Records show George Sholto Gordon Douglas-Pennant earned £133,000 in 1899 from his slate quarry operations - about £13.5m at today's value - or an estimate economic worth in present terms of about £138m.
But a year later, prompted by a simmering row over pay and conditions, some 2,800 quarry workers in Bethesda walked out - sparking the Great Strike.
The strike divided the community, with those refusing to work displaying placards in their homes declaring in Welsh: "Nid oes bradwr yn y ty hwn" (No traitors in this house).
It was instrumental in developing both the trade union and Labour movement across Britain but ultimately it was a failed dispute.
By the end of the strike in November 1903, the workers had been crushed. Lord Penrhyn refused to budge on their demands. Those that had not already left for work in south Wales and beyond, including America, returned to work.
But the impact of the strike on the quarry was body blow from which it would never really recover.
While the gates to Penrhyn Quarry were shut, other sources of slate were found. And then in the decades to follow, World War One, the Great Depression and World War Two.
It was a period of decline for the industry, and for communities like Bethesda, that had once relied on the work the Penrhyn Quarry offered.
Renowned installation artists Walker & Bromwich have been chosen to bring together the latest project at Penrhyn Castle, the third year the Arts Council of Wales has funded a residency at the venue.
The pair - Zoe Walker and Neil Bromwich - have had work on show at locations such as Tate Britain and the Museum of Contemporary Art in Sydney, Australia.
They have been hosting a series of community workshops in the former quarrying town of Bethesda, six miles away (10km).
Fittingly, the venue where residents have been getting involved is Neuadd Ogwen. In a former life it was the location for the town's market, where striking quarry workers held many of their meetings.
Inside, tasks under way include making political marching banners and intricate templates for the quarry "sculpture".
In fact, the sculpture will be a massive inflatable version of the 19th Century Penrhyn Quarry, and when it is finished it will be marched to the gates of the castle by the town's choir, before being blown-up inside the castle - filling its great hall.

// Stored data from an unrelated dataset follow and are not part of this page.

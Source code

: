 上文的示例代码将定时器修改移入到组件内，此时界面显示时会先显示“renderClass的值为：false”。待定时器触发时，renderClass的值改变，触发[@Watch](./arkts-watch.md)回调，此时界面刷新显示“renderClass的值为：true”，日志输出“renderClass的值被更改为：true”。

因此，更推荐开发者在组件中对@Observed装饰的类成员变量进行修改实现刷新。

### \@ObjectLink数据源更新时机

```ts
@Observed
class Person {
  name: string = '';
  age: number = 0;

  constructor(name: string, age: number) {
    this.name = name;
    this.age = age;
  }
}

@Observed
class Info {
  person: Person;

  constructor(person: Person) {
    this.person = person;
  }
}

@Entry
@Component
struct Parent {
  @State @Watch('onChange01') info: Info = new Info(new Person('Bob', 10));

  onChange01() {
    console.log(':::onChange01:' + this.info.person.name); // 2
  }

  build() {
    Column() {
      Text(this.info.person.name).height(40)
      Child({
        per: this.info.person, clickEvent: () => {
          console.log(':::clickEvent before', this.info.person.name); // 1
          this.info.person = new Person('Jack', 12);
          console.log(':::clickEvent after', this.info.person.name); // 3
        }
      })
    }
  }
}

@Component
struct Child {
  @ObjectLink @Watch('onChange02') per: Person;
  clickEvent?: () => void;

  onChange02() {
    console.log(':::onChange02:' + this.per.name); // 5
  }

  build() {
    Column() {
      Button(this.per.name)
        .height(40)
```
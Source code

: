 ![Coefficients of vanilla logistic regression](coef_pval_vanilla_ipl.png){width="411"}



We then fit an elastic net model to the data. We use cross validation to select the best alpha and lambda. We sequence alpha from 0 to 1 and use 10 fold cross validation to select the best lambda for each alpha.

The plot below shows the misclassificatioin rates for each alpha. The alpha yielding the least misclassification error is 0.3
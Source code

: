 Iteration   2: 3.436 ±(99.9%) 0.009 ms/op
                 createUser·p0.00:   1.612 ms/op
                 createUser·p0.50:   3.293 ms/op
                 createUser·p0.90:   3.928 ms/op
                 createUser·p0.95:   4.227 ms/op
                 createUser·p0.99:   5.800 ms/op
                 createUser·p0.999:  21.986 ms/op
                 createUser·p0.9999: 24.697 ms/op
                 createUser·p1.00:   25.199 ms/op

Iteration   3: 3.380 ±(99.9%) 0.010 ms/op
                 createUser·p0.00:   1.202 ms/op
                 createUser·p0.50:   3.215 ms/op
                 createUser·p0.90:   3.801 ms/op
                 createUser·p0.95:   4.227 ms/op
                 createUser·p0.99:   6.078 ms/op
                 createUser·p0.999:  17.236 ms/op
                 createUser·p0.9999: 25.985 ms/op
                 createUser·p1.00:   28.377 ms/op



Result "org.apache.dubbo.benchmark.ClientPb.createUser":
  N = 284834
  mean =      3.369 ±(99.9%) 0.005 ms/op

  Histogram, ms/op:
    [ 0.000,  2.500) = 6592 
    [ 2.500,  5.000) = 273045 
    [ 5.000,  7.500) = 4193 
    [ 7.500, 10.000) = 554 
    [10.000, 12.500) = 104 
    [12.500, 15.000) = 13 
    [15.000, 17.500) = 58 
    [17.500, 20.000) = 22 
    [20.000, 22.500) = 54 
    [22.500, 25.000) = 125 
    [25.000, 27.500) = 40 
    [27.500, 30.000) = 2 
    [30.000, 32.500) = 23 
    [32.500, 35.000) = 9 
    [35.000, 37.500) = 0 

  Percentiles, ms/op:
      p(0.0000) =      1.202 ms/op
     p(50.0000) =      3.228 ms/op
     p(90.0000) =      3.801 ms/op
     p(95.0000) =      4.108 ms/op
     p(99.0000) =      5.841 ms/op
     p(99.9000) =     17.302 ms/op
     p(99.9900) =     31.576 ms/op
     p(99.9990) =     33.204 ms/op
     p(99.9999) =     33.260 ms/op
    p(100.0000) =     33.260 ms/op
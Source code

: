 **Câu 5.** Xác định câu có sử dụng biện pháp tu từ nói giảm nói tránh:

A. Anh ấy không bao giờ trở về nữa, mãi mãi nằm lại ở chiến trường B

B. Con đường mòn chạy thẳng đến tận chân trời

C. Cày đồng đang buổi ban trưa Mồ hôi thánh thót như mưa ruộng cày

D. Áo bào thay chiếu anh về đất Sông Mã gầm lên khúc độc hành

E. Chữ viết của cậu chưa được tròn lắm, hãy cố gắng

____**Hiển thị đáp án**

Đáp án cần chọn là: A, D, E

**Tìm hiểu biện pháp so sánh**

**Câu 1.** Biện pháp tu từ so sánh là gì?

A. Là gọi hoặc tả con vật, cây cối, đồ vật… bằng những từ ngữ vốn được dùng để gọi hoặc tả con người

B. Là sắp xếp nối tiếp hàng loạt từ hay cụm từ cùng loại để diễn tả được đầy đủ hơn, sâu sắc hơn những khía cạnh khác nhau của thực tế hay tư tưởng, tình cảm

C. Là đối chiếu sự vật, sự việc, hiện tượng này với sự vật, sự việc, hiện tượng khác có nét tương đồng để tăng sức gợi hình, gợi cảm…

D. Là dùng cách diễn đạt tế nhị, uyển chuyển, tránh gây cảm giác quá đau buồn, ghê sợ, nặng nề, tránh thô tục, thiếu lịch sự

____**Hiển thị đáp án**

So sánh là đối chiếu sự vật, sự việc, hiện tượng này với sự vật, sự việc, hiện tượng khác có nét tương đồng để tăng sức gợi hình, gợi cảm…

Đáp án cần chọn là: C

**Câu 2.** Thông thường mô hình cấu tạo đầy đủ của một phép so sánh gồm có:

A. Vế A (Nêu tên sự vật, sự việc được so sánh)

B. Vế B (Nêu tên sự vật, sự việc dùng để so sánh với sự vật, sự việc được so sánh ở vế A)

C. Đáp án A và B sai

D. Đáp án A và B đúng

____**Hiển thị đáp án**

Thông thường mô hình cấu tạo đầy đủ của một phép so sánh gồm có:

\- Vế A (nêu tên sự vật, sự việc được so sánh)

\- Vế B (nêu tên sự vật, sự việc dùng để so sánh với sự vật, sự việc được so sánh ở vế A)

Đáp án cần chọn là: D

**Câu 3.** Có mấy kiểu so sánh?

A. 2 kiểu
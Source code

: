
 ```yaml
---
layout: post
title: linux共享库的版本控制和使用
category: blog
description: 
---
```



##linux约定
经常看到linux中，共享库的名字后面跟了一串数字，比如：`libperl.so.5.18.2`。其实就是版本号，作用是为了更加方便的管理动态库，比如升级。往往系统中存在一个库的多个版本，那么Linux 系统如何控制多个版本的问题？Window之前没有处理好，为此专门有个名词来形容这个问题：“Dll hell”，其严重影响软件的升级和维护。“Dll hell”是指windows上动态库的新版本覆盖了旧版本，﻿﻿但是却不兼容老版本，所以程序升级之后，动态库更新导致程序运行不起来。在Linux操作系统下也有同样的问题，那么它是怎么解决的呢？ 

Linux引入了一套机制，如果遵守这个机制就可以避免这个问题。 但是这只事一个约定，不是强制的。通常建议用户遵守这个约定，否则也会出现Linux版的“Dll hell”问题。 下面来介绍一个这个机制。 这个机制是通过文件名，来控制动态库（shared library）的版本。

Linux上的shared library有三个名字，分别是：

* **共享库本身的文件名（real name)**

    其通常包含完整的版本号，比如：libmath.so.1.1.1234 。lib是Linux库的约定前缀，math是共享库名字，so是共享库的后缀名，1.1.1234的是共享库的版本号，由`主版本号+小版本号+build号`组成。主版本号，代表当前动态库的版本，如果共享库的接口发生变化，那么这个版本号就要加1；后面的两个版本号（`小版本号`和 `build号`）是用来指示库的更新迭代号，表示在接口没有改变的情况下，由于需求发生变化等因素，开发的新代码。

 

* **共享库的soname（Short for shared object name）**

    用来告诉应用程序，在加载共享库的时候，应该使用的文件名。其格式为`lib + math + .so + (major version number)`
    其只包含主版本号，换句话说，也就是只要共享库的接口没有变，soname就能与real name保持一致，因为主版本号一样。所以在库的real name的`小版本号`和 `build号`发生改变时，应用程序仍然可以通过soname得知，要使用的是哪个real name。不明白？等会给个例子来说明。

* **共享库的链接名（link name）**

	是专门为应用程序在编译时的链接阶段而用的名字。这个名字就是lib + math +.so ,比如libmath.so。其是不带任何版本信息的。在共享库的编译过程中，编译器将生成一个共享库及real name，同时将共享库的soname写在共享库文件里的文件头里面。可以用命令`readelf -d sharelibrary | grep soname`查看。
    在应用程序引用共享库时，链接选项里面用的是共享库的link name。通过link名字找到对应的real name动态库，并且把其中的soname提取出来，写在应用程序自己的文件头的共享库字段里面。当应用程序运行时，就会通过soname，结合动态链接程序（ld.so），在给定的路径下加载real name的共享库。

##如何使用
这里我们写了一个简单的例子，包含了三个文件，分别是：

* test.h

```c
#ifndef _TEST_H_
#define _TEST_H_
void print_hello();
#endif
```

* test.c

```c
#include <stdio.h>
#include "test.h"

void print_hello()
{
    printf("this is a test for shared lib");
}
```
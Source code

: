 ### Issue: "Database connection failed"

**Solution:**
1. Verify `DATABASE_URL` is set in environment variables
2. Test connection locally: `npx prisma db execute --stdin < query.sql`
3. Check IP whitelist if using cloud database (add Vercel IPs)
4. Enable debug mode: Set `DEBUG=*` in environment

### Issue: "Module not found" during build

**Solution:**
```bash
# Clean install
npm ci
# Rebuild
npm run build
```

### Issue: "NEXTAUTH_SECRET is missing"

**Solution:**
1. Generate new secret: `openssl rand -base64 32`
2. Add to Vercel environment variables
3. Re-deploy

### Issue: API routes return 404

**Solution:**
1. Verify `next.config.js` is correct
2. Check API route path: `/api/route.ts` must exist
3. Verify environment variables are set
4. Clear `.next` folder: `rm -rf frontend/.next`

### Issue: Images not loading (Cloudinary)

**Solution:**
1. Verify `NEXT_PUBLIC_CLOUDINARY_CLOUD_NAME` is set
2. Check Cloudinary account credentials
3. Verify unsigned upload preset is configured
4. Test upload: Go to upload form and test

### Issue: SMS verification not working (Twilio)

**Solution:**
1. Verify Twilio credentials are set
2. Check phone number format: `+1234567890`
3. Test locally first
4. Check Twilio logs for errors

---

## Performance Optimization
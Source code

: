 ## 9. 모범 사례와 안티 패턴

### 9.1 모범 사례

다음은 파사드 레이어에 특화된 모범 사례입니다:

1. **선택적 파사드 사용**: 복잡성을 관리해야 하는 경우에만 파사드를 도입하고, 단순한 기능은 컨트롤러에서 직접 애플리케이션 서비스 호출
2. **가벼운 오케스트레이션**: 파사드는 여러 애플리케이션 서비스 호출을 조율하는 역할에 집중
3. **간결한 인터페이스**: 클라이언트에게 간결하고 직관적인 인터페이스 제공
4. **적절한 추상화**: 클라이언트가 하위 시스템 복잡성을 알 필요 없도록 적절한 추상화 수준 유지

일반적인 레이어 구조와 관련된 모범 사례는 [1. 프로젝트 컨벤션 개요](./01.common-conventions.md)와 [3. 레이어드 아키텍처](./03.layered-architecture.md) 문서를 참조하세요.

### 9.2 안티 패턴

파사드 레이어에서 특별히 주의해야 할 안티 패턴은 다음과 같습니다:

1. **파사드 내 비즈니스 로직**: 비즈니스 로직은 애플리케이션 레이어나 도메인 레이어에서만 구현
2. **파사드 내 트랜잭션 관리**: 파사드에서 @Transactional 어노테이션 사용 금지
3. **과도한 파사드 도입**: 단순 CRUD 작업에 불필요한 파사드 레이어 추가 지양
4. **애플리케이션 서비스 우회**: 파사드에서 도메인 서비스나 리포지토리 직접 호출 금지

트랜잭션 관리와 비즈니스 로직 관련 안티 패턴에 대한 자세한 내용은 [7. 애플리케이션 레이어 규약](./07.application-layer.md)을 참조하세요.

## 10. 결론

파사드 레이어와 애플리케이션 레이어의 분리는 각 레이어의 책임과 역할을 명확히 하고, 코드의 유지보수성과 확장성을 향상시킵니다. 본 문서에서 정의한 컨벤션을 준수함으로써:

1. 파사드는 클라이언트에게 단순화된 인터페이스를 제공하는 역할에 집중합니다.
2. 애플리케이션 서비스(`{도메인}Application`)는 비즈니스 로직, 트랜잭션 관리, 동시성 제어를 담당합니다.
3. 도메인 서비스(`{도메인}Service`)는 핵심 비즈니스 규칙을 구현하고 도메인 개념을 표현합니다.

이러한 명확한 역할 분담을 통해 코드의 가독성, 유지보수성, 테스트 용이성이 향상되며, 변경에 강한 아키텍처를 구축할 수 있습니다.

"It was made clear to us pretty early on that there is still a huge animosity from members of the local community, particularly in Bethesda, towards the castle," Mr Bromwich said.
"There are people who have said they will not cross the threshold and go there.
"The pain from over 115 years ago is still felt within communities - it really tore this community apart through the suffering and the deprivation.
"The work aims to being to acknowledge what happened."
For the other half of the artistic duo, this not just about reconciliation.
"I think for us it was important to create something that celebrates the community - the strength of the community," Ms Walker said.
"Those quarrymen and their families who went through that - to celebrate them, and to create this kind of act of celebration of what they did."
They are being supported by local artists such as Rebecca Hardy-Griffith, who said she was delighted to be involved in a "brilliant" project.
"The idea of having that representation about the Great Strike in the castle is such an important one. It is one that is still missing - and it is 2017," she said.
"It's about time that we put this story to people in the castle and that it is represented.
"Although there is political, heart-wrenching history, there is celebration in there as well - how well the community came together, how well the community is now."
The final procession to the castle with the completed quarry sculpture will take place on 1 July.
In the meantime, community workshops by the artists will continue to be held in Bethesda and at the castle - including a day event on Saturday at Neuadd Ogwen.